═══ SUPPLIED INFORMATION

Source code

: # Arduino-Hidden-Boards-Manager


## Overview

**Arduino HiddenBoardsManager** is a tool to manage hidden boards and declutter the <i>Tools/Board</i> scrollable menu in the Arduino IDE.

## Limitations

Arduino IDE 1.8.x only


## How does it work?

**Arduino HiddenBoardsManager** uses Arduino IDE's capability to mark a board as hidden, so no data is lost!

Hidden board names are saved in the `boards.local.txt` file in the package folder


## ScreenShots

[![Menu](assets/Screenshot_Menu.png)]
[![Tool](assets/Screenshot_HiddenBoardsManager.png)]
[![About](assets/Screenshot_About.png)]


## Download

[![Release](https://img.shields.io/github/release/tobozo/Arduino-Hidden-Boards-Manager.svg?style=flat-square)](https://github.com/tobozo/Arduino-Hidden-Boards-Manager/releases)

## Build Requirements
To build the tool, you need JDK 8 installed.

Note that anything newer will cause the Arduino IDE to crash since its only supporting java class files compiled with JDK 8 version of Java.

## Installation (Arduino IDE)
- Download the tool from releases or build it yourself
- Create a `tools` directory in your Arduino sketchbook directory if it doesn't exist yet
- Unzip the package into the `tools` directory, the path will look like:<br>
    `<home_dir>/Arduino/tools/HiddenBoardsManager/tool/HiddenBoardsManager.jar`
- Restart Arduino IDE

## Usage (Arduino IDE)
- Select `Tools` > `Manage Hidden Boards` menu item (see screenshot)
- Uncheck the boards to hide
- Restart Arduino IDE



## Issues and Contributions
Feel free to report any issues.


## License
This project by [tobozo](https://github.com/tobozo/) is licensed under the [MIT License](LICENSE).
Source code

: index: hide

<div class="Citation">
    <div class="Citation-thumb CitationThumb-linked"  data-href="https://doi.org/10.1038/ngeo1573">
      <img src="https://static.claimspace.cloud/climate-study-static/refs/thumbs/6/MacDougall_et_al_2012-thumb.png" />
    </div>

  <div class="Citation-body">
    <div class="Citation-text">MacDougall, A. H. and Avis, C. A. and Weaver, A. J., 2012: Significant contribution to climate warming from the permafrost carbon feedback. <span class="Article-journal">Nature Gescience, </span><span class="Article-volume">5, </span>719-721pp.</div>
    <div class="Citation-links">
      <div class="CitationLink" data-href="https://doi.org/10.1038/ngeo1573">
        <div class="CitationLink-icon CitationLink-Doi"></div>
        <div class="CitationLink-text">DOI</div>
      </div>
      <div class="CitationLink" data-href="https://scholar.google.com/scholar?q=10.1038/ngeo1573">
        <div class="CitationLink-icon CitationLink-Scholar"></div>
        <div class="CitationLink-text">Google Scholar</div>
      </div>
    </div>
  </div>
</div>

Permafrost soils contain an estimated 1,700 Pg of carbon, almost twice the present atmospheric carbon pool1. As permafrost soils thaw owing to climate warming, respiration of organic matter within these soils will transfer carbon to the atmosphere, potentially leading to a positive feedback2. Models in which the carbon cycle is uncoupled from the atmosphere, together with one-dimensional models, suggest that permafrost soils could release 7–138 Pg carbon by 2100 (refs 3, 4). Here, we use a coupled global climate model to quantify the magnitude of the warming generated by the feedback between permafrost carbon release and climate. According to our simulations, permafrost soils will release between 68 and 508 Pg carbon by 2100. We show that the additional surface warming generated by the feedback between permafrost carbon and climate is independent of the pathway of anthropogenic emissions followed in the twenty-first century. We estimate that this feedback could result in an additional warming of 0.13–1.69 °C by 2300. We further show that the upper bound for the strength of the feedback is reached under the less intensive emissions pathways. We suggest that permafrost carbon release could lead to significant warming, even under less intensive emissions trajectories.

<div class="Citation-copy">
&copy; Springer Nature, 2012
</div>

══════

- REQUIREMENT -
Repeat the material word for word, with no line missing.

- RESULT OF THIS EXERCISE -
Source code

: # Arduino-Hidden-Boards-Manager


## Overview

**Arduino HiddenBoardsManager** is a tool to manage hidden boards and declutter the <i>Tools/Board</i> scrollable menu in the Arduino IDE.

## Limitations

Arduino IDE 1.8.x only


## How does it work?

**Arduino HiddenBoardsManager** uses Arduino IDE's capability to mark a board as hidden, so no data is lost!

Hidden board names are saved in the `boards.local.txt` file in the package folder


## ScreenShots

[![Menu](assets/Screenshot_Menu.png)]
[![Tool](assets/Screenshot_HiddenBoardsManager.png)]
[![About](assets/Screenshot_About.png)]


## Download

[![Release](https://img.shields.io/github/release/tobozo/Arduino-Hidden-Boards-Manager.svg?style=flat-square)](https://github.com/tobozo/Arduino-Hidden-Boards-Manager/releases)

## Build Requirements
To build the tool, you need JDK 8 installed.

Note that anything newer will cause the Arduino IDE to crash since its only supporting java class files compiled with JDK 8 version of Java.

## Installation (Arduino IDE)
- Download the tool from releases or build it yourself
- Create a `tools` directory in your Arduino sketchbook directory if it doesn't exist yet
- Unzip the package into the `tools` directory, the path will look like:<br>
    `<home_dir>/Arduino/tools/HiddenBoardsManager/tool/HiddenBoardsManager.jar`
- Restart Arduino IDE

## Usage (Arduino IDE)
- Select `Tools` > `Manage Hidden Boards` menu item (see screenshot)
- Uncheck the boards to hide
- Restart Arduino IDE



## Issues and Contributions
Feel free to report any issues.


## License
This project by [tobozo](https://github.com/tobozo/) is licensed under the [MIT License](LICENSE).
Source code

: index: hide

<div class="Citation">
    <div class="Citation-thumb CitationThumb-linked"  data-href="https://doi.org/10.1038/ngeo1573">
      <img src="https://static.claimspace.cloud/climate-study-static/refs/thumbs/6/MacDougall_et_al_2012-thumb.png" />
    </div>

  <div class="Citation-body">
    <div class="Citation-text">MacDougall, A. H. and Avis, C. A. and Weaver, A. J., 2012: Significant contribution to climate warming from the permafrost carbon feedback. <span class="Article-journal">Nature Gescience, </span><span class="Article-volume">5, </span>719-721pp.</div>
    <div class="Citation-links">
      <div class="CitationLink" data-href="https://doi.org/10.1038/ngeo1573">
        <div class="CitationLink-icon CitationLink-Doi"></div>
        <div class="CitationLink-text">DOI</div>
      </div>
      <div class="CitationLink" data-href="https://scholar.google.com/scholar?q=10.1038/ngeo1573">
        <div class="CitationLink-icon CitationLink-Scholar"></div>
        <div class="CitationLink-text">Google Scholar</div>
      </div>
    </div>
  </div>
</div>

Permafrost soils contain an estimated 1,700 Pg of carbon, almost twice the present atmospheric carbon pool1. As permafrost soils thaw owing to climate warming, respiration of organic matter within these soils will transfer carbon to the atmosphere, potentially leading to a positive feedback2. Models in which the carbon cycle is uncoupled from the atmosphere, together with one-dimensional models, suggest that permafrost soils could release 7–138 Pg carbon by 2100 (refs 3, 4). Here, we use a coupled global climate model to quantify the magnitude of the warming generated by the feedback between permafrost carbon release and climate. According to our simulations, permafrost soils will release between 68 and 508 Pg carbon by 2100. We show that the additional surface warming generated by the feedback between permafrost carbon and climate is independent of the pathway of anthropogenic emissions followed in the twenty-first century. We estimate that this feedback could result in an additional warming of 0.13–1.69 °C by 2300. We further show that the upper bound for the strength of the feedback is reached under the less intensive emissions pathways. We suggest that permafrost carbon release could lead to significant warming, even under less intensive emissions trajectories.

<div class="Citation-copy">
&copy; Springer Nature, 2012
</div>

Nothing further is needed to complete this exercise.